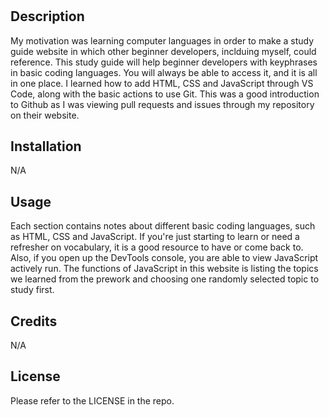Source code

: # <Prework Study Guide Webpage>

## Description

My motivation was learning computer languages in order to make a study guide website in which other beginner developers, inclduing myself, could reference. 
This study guide will help beginner developers with keyphrases in basic coding languages. You will always be able to access it, and it is all in one place. 
I learned how to add HTML, CSS and JavaScript through VS Code, along with the basic actions to use Git. This was a good introduction to Github as I was viewing pull requests and issues through my repository on their website. 

## Installation

N/A

## Usage

Each section contains notes about different basic coding languages, such as HTML, CSS and JavaScript. If you're just starting to learn or need a refresher on vocabulary, it is a good resource to have or come back to. Also, if you open up the DevTools console, you are able to view JavaScript actively run. The functions of JavaScript in this website is listing the topics we learned from the prework and choosing one randomly selected topic to study first.

## Credits

N/A

## License

Please refer to the LICENSE in the repo.
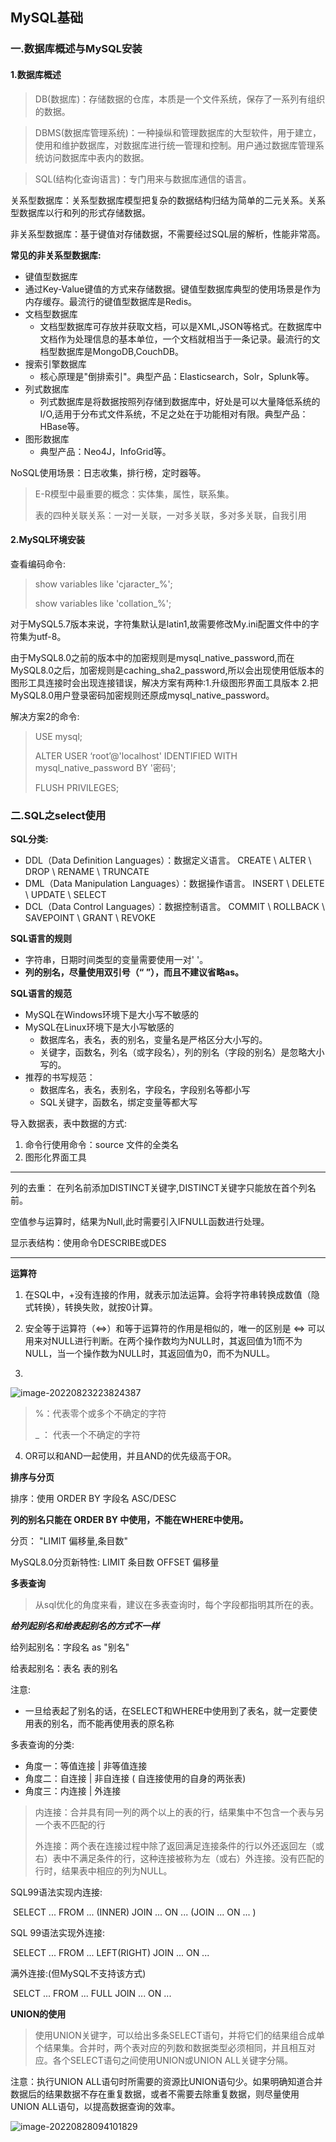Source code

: ## MySQL基础

### 一.数据库概述与MySQL安装

#### 1.数据库概述

>  DB(数据库)：存储数据的仓库，本质是一个文件系统，保存了一系列有组织的数据。

> DBMS(数据库管理系统)：一种操纵和管理数据库的大型软件，用于建立，使用和维护数据库，对数据库进行统一管理和控制。用户通过数据库管理系统访问数据库中表内的数据。

> SQL(结构化查询语言)：专门用来与数据库通信的语言。

关系型数据库：关系型数据库模型把复杂的数据结构归结为简单的二元关系。关系型数据库以行和列的形式存储数据。

非关系型数据库：基于键值对存储数据，不需要经过SQL层的解析，性能非常高。

**常见的非关系型数据库:**

-  键值型数据库
  - 通过Key-Value键值的方式来存储数据。键值型数据库典型的使用场景是作为内存缓存。最流行的键值型数据库是Redis。
- 文档型数据库
  - 文档型数据库可存放并获取文档，可以是XML,JSON等格式。在数据库中文档作为处理信息的基本单位，一个文档就相当于一条记录。最流行的文档型数据库是MongoDB,CouchDB。
- 搜索引擎数据库
  - 核心原理是"倒排索引"。典型产品：Elasticsearch，Solr，Splunk等。
- 列式数据库
  - 列式数据库是将数据按照列存储到数据库中，好处是可以大量降低系统的I/O,适用于分布式文件系统，不足之处在于功能相对有限。典型产品：HBase等。
- 图形数据库
  - 典型产品：Neo4J，InfoGrid等。

NoSQL使用场景：日志收集，排行榜，定时器等。	



> E-R模型中最重要的概念：实体集，属性，联系集。
>
> 表的四种关联关系：一对一关联，一对多关联，多对多关联，自我引用

#### 2.MySQL环境安装

查看编码命令:

> show variables like 'cjaracter_%';
>
> show variables like 'collation_%';

对于MySQL5.7版本来说，字符集默认是latin1,故需要修改My.ini配置文件中的字符集为utf-8。



由于MySQL8.0之前的版本中的加密规则是mysql_native_password,而在MySQL8.0之后，加密规则是caching_sha2_password,所以会出现使用低版本的图形工具连接时会出现连接错误，解决方案有两种:1.升级图形界面工具版本 2.把MySQL8.0用户登录密码加密规则还原成mysql_native_password。

解决方案2的命令:

> USE mysql;
>
> ALTER USER ‘root’@'localhost' IDENTIFIED WITH mysql_native_password BY '密码';
>
> FLUSH PRIVILEGES;

### 二.SQL之select使用

**SQL分类:**

- DDL（Data Definition Languages）：数据定义语言。 CREATE  \  ALTER  \  DROP  \  RENAME  \  TRUNCATE 
- DML（Data Manipulation Languages）：数据操作语言。  INSERT  \ DELETE  \  UPDATE  \  SELECT
- DCL（Data Control Languages）：数据控制语言。 COMMIT  \  ROLLBACK  \  SAVEPOINT  \  GRANT  \  REVOKE

**SQL语言的规则**

- 字符串，日期时间类型的变量需要使用一对' '。
- **列的别名，尽量使用双引号（“ ”），而且不建议省略as。**

 **SQL语言的规范**

- MySQL在Windows环境下是大小写不敏感的
- MySQL在Linux环境下是大小写敏感的	
  - 数据库名，表名，表的别名，变量名是严格区分大小写的。
  - 关键字，函数名，列名（或字段名），列的别名（字段的别名）是忽略大小写的。
- 推荐的书写规范：
  - 数据库名，表名，表别名，字段名，字段别名等都小写  
  - SQL关键字，函数名，绑定变量等都大写

导入数据表，表中数据的方式:

1. 命令行使用命令：source 文件的全类名
2. 图形化界面工具

***



列的去重： 在列名前添加DISTINCT关键字,DISTINCT关键字只能放在首个列名前。

空值参与运算时，结果为Null,此时需要引入IFNULL函数进行处理。

显示表结构：使用命令DESCRIBE或DES

***



**运算符**

1. 在SQL中，+没有连接的作用，就表示加法运算。会将字符串转换成数值（隐式转换），转换失败，就按0计算。

2. 安全等于运算符（<=>）和等于运算符的作用是相似的，唯一的区别是 <=> 可以用来对NULL进行判断。在两个操作数均为NULL时，其返回值为1而不为NULL，当一个操作数为NULL时，其返回值为0，而不为NULL。
3. 

![image-20220823223824387](E:\TyporaNotes\MySQL\图片\image-20220823223824387.png)

> %：代表零个或多个不确定的字符
>
> _ ： 代表一个不确定的字符

4. OR可以和AND一起使用，并且AND的优先级高于OR。



**排序与分页** 

排序：使用 ORDER  BY  字段名   ASC/DESC  

**列的别名只能在 ORDER BY 中使用，不能在WHERE中使用。**

分页： "LIMIT  偏移量,条目数"

MySQL8.0分页新特性: LIMIT 条目数 OFFSET 偏移量 



**多表查询**

> 从sql优化的角度来看，建议在多表查询时，每个字段都指明其所在的表。

***给列起别名和给表起别名的方式不一样***

给列起别名：字段名 as "别名"

给表起别名：表名 表的别名

注意:

- 一旦给表起了别名的话，在SELECT和WHERE中使用到了表名，就一定要使用表的别名，而不能再使用表的原名称

多表查询的分类:

- 角度一：等值连接 | 非等值连接
- 角度二：自连接  |  非自连接         ( 自连接使用的自身的两张表)
- 角度三：内连接 | 外连接

> 内连接：合并具有同一列的两个以上的表的行，结果集中不包含一个表与另一个表不匹配的行
>
> 外连接：两个表在连接过程中除了返回满足连接条件的行以外还返回左（或右）表中不满足条件的行，这种连接被称为左（或右）外连接。没有匹配的行时，结果表中相应的列为NULL。

SQL99语法实现内连接:

​	SELECT ...  FROM ... (INNER)   JOIN  ...  ON ... (JOIN  ...  ON ...  )

SQL 99语法实现外连接:

​	SELECT ... FROM  ... LEFT(RIGHT) JOIN ... ON ...

满外连接:(但MySQL不支持该方式)

​	SELCT ... FROM ... FULL JOIN ... ON ...



**UNION的使用**

> 使用UNION关键字，可以给出多条SELECT语句，并将它们的结果组合成单个结果集。合并时，两个表对应的列数和数据类型必须相同，并且相互对应。各个SELECT语句之间使用UNION或UNION ALL关键字分隔。

注意：执行UNION ALL语句时所需要的资源比UNION语句少。如果明确知道合并数据后的结果数据不存在重复数据，或者不需要去除重复数据，则尽量使用UNION ALL语句，以提高数据查询的效率。

![image-20220828094101829](E:\TyporaNotes\MySQL\图片\image-20220828094101829.png)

**TO DO**
Write out every record above exactly as it stands, but leave out the pictures.

**EXPECTED OUTPUT**
Source code

: # <Prework Study Guide Webpage>

## Description

My motivation was learning computer languages in order to make a study guide website in which other beginner developers, inclduing myself, could reference. 
This study guide will help beginner developers with keyphrases in basic coding languages. You will always be able to access it, and it is all in one place. 
I learned how to add HTML, CSS and JavaScript through VS Code, along with the basic actions to use Git. This was a good introduction to Github as I was viewing pull requests and issues through my repository on their website. 

## Installation

N/A

## Usage

Each section contains notes about different basic coding languages, such as HTML, CSS and JavaScript. If you're just starting to learn or need a refresher on vocabulary, it is a good resource to have or come back to. Also, if you open up the DevTools console, you are able to view JavaScript actively run. The functions of JavaScript in this website is listing the topics we learned from the prework and choosing one randomly selected topic to study first.

## Credits

N/A

## License

Please refer to the LICENSE in the repo.
Source code

: ## MySQL基础

### 一.数据库概述与MySQL安装

#### 1.数据库概述

>  DB(数据库)：存储数据的仓库，本质是一个文件系统，保存了一系列有组织的数据。

> DBMS(数据库管理系统)：一种操纵和管理数据库的大型软件，用于建立，使用和维护数据库，对数据库进行统一管理和控制。用户通过数据库管理系统访问数据库中表内的数据。

> SQL(结构化查询语言)：专门用来与数据库通信的语言。

关系型数据库：关系型数据库模型把复杂的数据结构归结为简单的二元关系。关系型数据库以行和列的形式存储数据。

非关系型数据库：基于键值对存储数据，不需要经过SQL层的解析，性能非常高。

**常见的非关系型数据库:**

-  键值型数据库
  - 通过Key-Value键值的方式来存储数据。键值型数据库典型的使用场景是作为内存缓存。最流行的键值型数据库是Redis。
- 文档型数据库
  - 文档型数据库可存放并获取文档，可以是XML,JSON等格式。在数据库中文档作为处理信息的基本单位，一个文档就相当于一条记录。最流行的文档型数据库是MongoDB,CouchDB。
- 搜索引擎数据库
  - 核心原理是"倒排索引"。典型产品：Elasticsearch，Solr，Splunk等。
- 列式数据库
  - 列式数据库是将数据按照列存储到数据库中，好处是可以大量降低系统的I/O,适用于分布式文件系统，不足之处在于功能相对有限。典型产品：HBase等。
- 图形数据库
  - 典型产品：Neo4J，InfoGrid等。

NoSQL使用场景：日志收集，排行榜，定时器等。	



> E-R模型中最重要的概念：实体集，属性，联系集。
>
> 表的四种关联关系：一对一关联，一对多关联，多对多关联，自我引用

#### 2.MySQL环境安装

查看编码命令:

> show variables like 'cjaracter_%';
>
> show variables like 'collation_%';

对于MySQL5.7版本来说，字符集默认是latin1,故需要修改My.ini配置文件中的字符集为utf-8。



由于MySQL8.0之前的版本中的加密规则是mysql_native_password,而在MySQL8.0之后，加密规则是caching_sha2_password,所以会出现使用低版本的图形工具连接时会出现连接错误，解决方案有两种:1.升级图形界面工具版本 2.把MySQL8.0用户登录密码加密规则还原成mysql_native_password。

解决方案2的命令:

> USE mysql;
>
> ALTER USER ‘root’@'localhost' IDENTIFIED WITH mysql_native_password BY '密码';
>
> FLUSH PRIVILEGES;

### 二.SQL之select使用

**SQL分类:**

- DDL（Data Definition Languages）：数据定义语言。 CREATE  \  ALTER  \  DROP  \  RENAME  \  TRUNCATE 
- DML（Data Manipulation Languages）：数据操作语言。  INSERT  \ DELETE  \  UPDATE  \  SELECT
- DCL（Data Control Languages）：数据控制语言。 COMMIT  \  ROLLBACK  \  SAVEPOINT  \  GRANT  \  REVOKE

**SQL语言的规则**

- 字符串，日期时间类型的变量需要使用一对' '。
- **列的别名，尽量使用双引号（“ ”），而且不建议省略as。**

 **SQL语言的规范**

- MySQL在Windows环境下是大小写不敏感的
- MySQL在Linux环境下是大小写敏感的	
  - 数据库名，表名，表的别名，变量名是严格区分大小写的。
  - 关键字，函数名，列名（或字段名），列的别名（字段的别名）是忽略大小写的。
- 推荐的书写规范：
  - 数据库名，表名，表别名，字段名，字段别名等都小写  
  - SQL关键字，函数名，绑定变量等都大写

导入数据表，表中数据的方式:

1. 命令行使用命令：source 文件的全类名
2. 图形化界面工具

***



列的去重： 在列名前添加DISTINCT关键字,DISTINCT关键字只能放在首个列名前。

空值参与运算时，结果为Null,此时需要引入IFNULL函数进行处理。

显示表结构：使用命令DESCRIBE或DES

***



**运算符**

1. 在SQL中，+没有连接的作用，就表示加法运算。会将字符串转换成数值（隐式转换），转换失败，就按0计算。

2. 安全等于运算符（<=>）和等于运算符的作用是相似的，唯一的区别是 <=> 可以用来对NULL进行判断。在两个操作数均为NULL时，其返回值为1而不为NULL，当一个操作数为NULL时，其返回值为0，而不为NULL。
3. 

![image-20220823223824387](E:\TyporaNotes\MySQL\图片\image-20220823223824387.png)

> %：代表零个或多个不确定的字符
>
> _ ： 代表一个不确定的字符

4. OR可以和AND一起使用，并且AND的优先级高于OR。



**排序与分页** 

排序：使用 ORDER  BY  字段名   ASC/DESC  

**列的别名只能在 ORDER BY 中使用，不能在WHERE中使用。**

分页： "LIMIT  偏移量,条目数"

MySQL8.0分页新特性: LIMIT 条目数 OFFSET 偏移量 



**多表查询**

> 从sql优化的角度来看，建议在多表查询时，每个字段都指明其所在的表。

***给列起别名和给表起别名的方式不一样***

给列起别名：字段名 as "别名"

给表起别名：表名 表的别名

注意:

- 一旦给表起了别名的话，在SELECT和WHERE中使用到了表名，就一定要使用表的别名，而不能再使用表的原名称

多表查询的分类:

- 角度一：等值连接 | 非等值连接
- 角度二：自连接  |  非自连接         ( 自连接使用的自身的两张表)
- 角度三：内连接 | 外连接

> 内连接：合并具有同一列的两个以上的表的行，结果集中不包含一个表与另一个表不匹配的行
>
> 外连接：两个表在连接过程中除了返回满足连接条件的行以外还返回左（或右）表中不满足条件的行，这种连接被称为左（或右）外连接。没有匹配的行时，结果表中相应的列为NULL。

SQL99语法实现内连接:

​	SELECT ...  FROM ... (INNER)   JOIN  ...  ON ... (JOIN  ...  ON ...  )

SQL 99语法实现外连接:

​	SELECT ... FROM  ... LEFT(RIGHT) JOIN ... ON ...

满外连接:(但MySQL不支持该方式)

​	SELCT ... FROM ... FULL JOIN ... ON ...



**UNION的使用**

> 使用UNION关键字，可以给出多条SELECT语句，并将它们的结果组合成单个结果集。合并时，两个表对应的列数和数据类型必须相同，并且相互对应。各个SELECT语句之间使用UNION或UNION ALL关键字分隔。

注意：执行UNION ALL语句时所需要的资源比UNION语句少。如果明确知道合并数据后的结果数据不存在重复数据，或者不需要去除重复数据，则尽量使用UNION ALL语句，以提高数据查询的效率。

![image-20220828094101829](E:\TyporaNotes\MySQL\图片\image-20220828094101829.png)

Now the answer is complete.